The rest of the dams created artificial temperature patterns, some of which persisted for more than 100 miles downstream. In streams fed by mountain runoff, for example, the natural conditions are usually colder than what dams — which store heat along with water — can produce. These altered temperature patterns can stress or kill fish like salmon and alter cues and processes for a range of other aquatic species.
“The biggest takeaway from this study is the idea that we really can’t engineer ourselves into a better natural environment than what nature can produce itself,” says Ann Willis, a senior staff researcher at the U.C. Davis Center for Watershed Sciences and co-author of the study.
That may be tough news for water managers to hear in a state that has 1,500 dams. But the realization comes at a critical time.

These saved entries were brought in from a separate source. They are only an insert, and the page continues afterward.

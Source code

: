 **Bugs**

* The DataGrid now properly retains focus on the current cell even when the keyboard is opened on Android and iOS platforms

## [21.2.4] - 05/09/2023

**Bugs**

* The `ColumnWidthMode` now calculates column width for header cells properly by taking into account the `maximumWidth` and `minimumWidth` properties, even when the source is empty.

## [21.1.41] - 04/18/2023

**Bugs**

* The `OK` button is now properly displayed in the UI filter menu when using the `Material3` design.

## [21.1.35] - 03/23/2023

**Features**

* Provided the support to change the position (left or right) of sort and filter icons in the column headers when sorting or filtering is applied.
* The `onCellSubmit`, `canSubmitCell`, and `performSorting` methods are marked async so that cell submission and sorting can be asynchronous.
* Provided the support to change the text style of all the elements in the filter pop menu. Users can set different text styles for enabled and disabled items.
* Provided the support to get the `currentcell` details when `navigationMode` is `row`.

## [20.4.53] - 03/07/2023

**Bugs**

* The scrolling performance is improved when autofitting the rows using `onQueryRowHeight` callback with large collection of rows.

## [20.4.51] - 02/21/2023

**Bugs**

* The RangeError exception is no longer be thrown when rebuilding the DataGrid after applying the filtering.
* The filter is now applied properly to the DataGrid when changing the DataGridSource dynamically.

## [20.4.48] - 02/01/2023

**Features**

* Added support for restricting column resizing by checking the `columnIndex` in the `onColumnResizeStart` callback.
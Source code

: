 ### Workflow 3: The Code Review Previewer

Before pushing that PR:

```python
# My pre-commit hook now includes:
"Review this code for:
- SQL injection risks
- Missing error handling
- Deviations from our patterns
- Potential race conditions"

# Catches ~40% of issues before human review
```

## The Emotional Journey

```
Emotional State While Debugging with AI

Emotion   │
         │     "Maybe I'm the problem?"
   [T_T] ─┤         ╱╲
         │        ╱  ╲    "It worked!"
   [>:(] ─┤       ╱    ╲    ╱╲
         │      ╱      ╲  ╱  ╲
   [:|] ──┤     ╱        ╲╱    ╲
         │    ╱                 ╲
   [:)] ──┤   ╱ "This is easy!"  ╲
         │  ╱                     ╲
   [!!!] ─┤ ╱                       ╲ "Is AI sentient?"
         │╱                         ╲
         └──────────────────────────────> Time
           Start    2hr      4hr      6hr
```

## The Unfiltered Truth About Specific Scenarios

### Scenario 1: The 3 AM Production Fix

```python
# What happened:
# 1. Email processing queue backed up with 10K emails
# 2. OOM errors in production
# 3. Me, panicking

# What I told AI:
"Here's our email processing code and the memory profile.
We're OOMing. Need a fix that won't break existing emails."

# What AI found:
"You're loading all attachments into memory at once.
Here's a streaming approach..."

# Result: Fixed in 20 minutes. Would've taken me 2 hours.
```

If dam regulation can’t provide enough cold water for salmon and healthy ecosystems today, that’s likely to get even worse in the coming years. Climate change is expected to reduce by half the amount of cold-water habitat across the country. And warming temperatures mean California will see less water in its reservoirs from snow melt.
That’s bad news for species barely hanging on. Extinction is likely for three quarters of California’s native salmonids, the study reports.
“For dams that lack both the capacity to produce a stable or variable cold regimes and lack passage above the dam, these barriers may be insurmountable for species’ recovery,” the researchers wrote.
It’s also far more than salmon that will be affected.
“We know that healthy, functioning streams benefit everything, including people,” says Willis. “Temperature is really an indicator of how the whole system is doing. When a stream is not the right temperature, just like when you and I would get a fever or become hypothermic, that’s an indication that there’s a whole system collapse happening.”
Dams also affect the quality of the water — something that’s especially apparent with groundwater-fed springs that come to the surface loaded with important nutrients derived from the rocks underground. These nutrients flow downstream and help nourish the ecosystem. Water flowing through a reservoir, however, doesn’t have those same properties.
Willis says that while they found the outlet of Shasta Dam can mimic the temperature pattern of a spring-fed stream, it still lacks these nutrients needed for a healthy and resilient river.
The study, however, could help shine a light on that and improve how resources are spent in the state by helping to identify high-quality, cold-water habitats that could be prioritized for conservation.
“Thermal regime classification developed in this study can be used to identify areas where conservation investment will support the recovery and persistence of valued native species,” the researchers wrote.
Willis also hopes these findings help spur a change in thinking about California’s water portfolio. In the past, the answer to water woes has been to build more infrastructure. During California’s last drought the state passed a water bond allocating billions for new water storage projects, including potential new dams.
But if we double down on more dam building, it will come with a big environmental cost.
“I think what this study really says is if we go down that path, we are unlikely to achieve any of the other conservation goals we have set for ourselves,” says Willis. That includes protecting species like salmon, but also creating resilient ecosystems as buffers against climate change and conserving 30% of our land and water — a target of both the Newsom and Biden administrations.
“I would really urge people to keep in mind that it wasn’t because we didn’t build enough dams that we’re in this mess,” she says. “It’s that we really underestimated our ability to influence natural processes that we were relying on for water security.”
Instead, she suggests, it’s time to begin looking at removing dams — like four on the Klamath River — and many others that have outlived their usefulness. There are other options for increasing water security, including recharging aquifers to utilize natural below-ground storage.
“Dams were never meant to be permanent,” she says. “And so now we have an opportunity to be very mindful and deliberate about where we start removing some dams to restore the natural processes that we all need to mitigate and adapt to climate change.”